• YOUR TASK:
Pull every line that includes the word "mkdir" out of the data below and copy it.

• Stored entries:
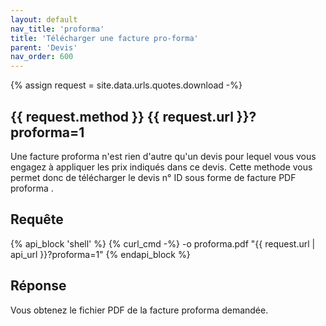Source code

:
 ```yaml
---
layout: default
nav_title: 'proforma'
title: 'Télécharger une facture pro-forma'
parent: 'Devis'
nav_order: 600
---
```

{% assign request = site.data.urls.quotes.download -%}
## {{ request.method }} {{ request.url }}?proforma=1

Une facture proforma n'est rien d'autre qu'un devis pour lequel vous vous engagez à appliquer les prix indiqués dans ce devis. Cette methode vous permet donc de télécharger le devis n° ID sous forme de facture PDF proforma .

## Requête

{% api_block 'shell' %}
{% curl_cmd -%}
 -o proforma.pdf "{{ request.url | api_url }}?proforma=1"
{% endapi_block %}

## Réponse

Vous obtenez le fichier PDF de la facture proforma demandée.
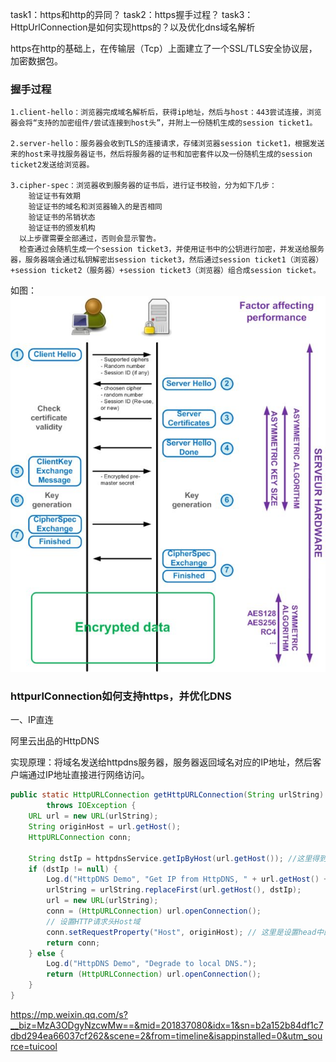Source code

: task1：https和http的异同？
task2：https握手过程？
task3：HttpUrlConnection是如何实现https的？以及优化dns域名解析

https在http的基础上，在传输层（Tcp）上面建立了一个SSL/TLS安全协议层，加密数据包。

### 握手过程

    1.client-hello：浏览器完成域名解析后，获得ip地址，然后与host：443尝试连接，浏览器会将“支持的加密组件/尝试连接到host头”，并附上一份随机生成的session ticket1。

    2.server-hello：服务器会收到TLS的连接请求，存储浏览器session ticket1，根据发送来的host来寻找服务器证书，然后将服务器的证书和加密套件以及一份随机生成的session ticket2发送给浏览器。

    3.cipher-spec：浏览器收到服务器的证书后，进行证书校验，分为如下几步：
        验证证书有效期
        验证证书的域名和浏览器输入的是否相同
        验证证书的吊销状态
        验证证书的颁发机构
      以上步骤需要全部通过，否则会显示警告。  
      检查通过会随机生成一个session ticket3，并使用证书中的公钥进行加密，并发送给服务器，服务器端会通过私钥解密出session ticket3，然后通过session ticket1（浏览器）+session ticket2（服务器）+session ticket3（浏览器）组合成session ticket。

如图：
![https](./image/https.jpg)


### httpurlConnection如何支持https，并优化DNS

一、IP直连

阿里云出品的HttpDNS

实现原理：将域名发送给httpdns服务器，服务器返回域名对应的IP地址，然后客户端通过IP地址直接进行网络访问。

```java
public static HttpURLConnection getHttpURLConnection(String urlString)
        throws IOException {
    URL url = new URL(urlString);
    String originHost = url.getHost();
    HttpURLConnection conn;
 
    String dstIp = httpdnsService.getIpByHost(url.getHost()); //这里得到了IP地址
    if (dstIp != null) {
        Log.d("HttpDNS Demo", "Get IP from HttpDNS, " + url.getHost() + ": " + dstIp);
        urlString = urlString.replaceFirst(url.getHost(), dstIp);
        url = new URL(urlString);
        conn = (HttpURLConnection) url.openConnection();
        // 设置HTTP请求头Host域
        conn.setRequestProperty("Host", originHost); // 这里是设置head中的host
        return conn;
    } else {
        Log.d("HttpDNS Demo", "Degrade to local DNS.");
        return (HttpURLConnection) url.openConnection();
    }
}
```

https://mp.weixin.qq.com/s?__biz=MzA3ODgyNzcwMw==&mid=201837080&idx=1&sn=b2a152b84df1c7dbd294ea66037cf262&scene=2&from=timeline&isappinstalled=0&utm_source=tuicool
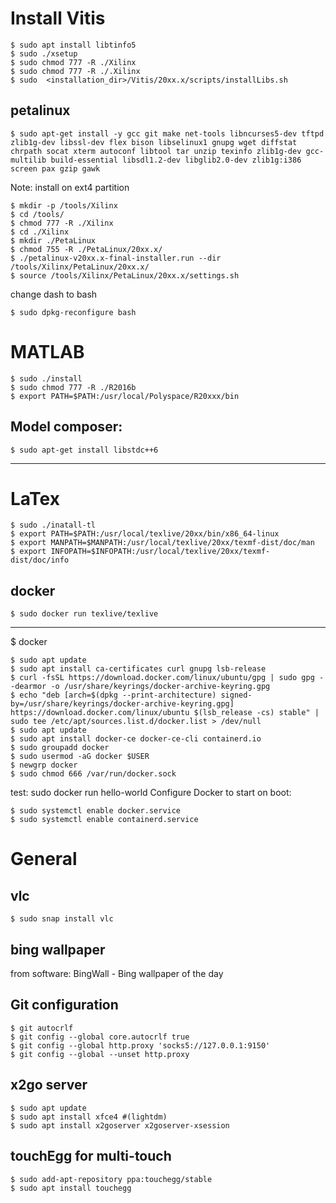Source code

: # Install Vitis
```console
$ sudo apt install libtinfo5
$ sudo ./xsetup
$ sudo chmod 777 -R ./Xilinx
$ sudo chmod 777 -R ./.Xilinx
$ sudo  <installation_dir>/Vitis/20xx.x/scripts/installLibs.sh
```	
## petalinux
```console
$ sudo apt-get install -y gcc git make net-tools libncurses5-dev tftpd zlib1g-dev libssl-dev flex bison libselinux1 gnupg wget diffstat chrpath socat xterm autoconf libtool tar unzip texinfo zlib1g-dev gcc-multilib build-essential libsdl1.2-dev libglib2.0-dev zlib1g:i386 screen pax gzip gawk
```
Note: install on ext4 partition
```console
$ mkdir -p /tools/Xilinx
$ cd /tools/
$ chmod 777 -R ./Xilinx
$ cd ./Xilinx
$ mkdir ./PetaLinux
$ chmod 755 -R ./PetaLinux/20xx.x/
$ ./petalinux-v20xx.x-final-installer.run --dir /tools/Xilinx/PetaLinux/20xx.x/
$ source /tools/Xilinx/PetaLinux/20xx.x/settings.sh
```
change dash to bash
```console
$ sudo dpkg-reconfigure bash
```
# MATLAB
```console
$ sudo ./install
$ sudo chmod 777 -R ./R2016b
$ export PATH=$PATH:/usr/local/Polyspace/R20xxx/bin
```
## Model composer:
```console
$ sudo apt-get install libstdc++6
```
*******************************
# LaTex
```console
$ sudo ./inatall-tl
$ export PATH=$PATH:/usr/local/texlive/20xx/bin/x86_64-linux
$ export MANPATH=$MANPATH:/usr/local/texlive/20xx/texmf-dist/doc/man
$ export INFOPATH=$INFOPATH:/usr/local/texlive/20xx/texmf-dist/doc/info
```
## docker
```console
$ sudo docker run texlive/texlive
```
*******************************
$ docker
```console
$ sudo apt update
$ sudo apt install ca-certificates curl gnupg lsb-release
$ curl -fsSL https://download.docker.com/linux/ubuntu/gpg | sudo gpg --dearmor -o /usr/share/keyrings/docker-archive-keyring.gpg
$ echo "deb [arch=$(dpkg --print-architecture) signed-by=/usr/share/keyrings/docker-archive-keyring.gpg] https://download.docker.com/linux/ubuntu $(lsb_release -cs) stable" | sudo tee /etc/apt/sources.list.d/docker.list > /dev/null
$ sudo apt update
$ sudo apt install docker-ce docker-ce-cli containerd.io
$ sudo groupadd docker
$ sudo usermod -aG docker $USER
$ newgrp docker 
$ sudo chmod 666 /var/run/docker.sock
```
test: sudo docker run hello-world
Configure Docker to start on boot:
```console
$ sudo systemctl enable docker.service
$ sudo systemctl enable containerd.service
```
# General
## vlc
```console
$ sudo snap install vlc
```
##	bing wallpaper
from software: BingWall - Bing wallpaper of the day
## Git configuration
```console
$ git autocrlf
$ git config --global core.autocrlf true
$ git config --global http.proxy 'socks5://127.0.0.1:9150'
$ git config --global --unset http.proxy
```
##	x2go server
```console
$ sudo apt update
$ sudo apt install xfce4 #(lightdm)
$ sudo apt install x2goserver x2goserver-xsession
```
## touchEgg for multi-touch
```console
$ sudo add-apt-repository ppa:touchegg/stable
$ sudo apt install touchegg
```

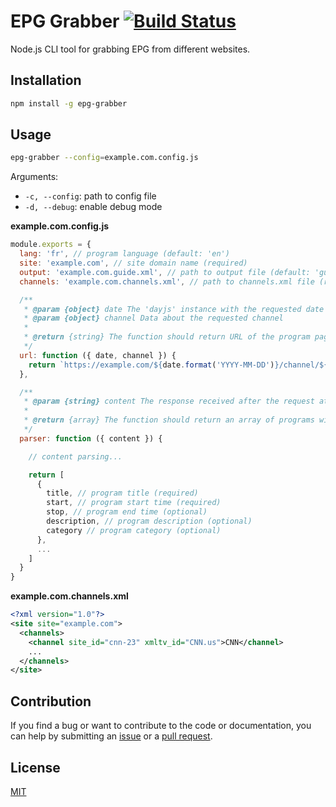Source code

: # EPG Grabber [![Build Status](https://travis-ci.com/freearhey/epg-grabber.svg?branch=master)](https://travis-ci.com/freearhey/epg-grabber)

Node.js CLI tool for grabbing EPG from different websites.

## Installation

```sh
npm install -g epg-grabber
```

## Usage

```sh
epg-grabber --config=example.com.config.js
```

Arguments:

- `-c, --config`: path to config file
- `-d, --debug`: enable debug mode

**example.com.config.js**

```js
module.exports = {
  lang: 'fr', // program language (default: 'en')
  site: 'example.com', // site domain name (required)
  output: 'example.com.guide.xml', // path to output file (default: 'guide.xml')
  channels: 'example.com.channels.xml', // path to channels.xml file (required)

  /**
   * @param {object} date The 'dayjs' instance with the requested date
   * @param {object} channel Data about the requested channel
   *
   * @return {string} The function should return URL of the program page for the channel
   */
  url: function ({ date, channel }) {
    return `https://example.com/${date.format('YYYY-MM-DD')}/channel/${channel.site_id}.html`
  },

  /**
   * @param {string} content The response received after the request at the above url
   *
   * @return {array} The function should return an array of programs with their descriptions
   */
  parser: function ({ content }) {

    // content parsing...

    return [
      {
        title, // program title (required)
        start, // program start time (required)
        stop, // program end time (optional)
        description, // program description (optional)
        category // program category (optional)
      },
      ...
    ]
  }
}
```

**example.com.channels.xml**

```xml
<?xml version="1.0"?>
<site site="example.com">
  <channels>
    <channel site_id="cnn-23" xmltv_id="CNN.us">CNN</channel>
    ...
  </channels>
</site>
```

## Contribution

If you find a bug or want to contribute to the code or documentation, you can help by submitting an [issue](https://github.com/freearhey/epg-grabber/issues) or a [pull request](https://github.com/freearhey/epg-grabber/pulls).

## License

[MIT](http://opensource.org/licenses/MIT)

• EXPECTED ANSWER:
$ mkdir -p /tools/Xilinx
$ mkdir ./PetaLinux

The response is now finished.